Last week I met a group of my high school alum chums (some from elementary school on) in Las Vegas for a mini-reunion. There were some who had been good friends back then and some I had known in school but not well. Spouses were included.
This was my—and my spouse's—first time in Vegas. (Yes, you read that right. In our upper 60s and never been to Vegas!) I had a great time, mainly because of the interaction with the friendly and welcoming group of grads and their partners, but I came to these conclusions about this vacation destination:
The late night hours of the restaurants and shops. Even though we rarely stay out late anymore, it's nice to know something's available if needed or wanted.
The over-the-top decor in the hotels and casinos. No cheap materials used in the mosaic-tiled and marble floors, leather wall coverings, blown glass chandeliers. Lovely to look at, even if I wouldn't necessarily use these in my own home.
The availability of so many shows nearby, with top-level stars. But if you want to see more than one, you might have to cash in one of your CDs.

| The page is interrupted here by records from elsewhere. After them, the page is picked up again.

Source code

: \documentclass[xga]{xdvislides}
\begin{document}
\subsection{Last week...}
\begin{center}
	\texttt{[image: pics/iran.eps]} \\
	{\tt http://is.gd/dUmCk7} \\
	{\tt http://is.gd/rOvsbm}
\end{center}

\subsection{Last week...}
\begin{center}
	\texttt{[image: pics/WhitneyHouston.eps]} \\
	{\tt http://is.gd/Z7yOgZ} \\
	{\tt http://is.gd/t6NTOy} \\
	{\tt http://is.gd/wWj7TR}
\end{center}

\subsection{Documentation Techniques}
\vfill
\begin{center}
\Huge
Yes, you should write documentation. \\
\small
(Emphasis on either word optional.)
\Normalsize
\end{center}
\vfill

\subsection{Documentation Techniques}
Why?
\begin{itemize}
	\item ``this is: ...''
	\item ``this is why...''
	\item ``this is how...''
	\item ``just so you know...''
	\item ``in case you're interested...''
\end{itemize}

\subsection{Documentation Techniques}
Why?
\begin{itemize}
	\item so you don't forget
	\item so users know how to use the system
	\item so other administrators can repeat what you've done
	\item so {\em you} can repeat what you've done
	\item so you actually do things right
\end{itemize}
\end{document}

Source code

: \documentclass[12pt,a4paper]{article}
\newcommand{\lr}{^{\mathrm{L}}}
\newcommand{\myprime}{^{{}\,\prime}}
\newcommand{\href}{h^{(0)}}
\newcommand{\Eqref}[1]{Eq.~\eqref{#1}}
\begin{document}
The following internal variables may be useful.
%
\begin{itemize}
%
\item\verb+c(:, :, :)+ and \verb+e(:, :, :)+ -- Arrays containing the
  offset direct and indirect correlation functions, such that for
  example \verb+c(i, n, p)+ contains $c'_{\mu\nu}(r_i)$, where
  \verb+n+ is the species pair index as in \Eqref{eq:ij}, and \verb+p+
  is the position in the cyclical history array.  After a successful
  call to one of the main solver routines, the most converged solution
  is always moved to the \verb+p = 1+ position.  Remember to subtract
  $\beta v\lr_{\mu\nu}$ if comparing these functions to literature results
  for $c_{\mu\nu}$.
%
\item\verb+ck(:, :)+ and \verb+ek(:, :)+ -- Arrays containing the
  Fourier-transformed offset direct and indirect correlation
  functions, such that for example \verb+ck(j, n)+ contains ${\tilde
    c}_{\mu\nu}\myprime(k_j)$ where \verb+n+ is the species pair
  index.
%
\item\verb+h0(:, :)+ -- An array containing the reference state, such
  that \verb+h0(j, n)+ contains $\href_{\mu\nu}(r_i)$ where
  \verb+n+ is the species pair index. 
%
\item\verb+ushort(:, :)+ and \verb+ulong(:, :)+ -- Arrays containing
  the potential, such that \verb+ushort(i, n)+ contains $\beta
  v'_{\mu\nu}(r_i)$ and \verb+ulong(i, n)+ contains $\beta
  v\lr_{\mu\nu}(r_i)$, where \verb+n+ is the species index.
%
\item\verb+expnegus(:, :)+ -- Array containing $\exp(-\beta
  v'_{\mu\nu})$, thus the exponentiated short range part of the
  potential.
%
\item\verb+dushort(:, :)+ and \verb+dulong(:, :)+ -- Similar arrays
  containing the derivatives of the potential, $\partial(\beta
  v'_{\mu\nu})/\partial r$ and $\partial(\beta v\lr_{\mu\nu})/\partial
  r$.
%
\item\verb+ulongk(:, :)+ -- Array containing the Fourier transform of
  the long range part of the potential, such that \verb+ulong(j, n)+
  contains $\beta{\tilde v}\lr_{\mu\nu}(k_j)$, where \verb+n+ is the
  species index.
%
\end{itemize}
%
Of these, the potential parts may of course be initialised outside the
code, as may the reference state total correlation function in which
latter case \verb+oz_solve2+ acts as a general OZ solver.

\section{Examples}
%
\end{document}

The fact that I got my share of exercise because, as I heard about ten times during this vacation, "Nothing is as close as it looks."
I didn't like...
The smell of cigarette smoke—and stale cigarette smoke—in and around every single casino. Didn't Las Vegas gamblers get the message that smoking can kill you?
The fact that the hotels usually do not have the expected comfortable lobbies, with sofas, chairs, and free WiFi. Of course, they don't want you to sit and schmooz or access your emails. They want you to gamble, gamble, gamble.
Gambling. It's just not for me. Yes, I like hitting a button and watching my investment of a dollar grow to nine or ten dollars, but I really hate seeing it plunge to zero.
But the reason for the gathering was to get reaquainted with our childhood friends and memories. People our age get so mellow and appreciative when we visit those who shared our formative years, and these few days were a love-fest. After reminding each other of the silly, even embarrassing things we did and misconceptions we had in school, we decided that we need to stick together. After all, together we make up one solid memory bank. We need each other to fill in our blanks.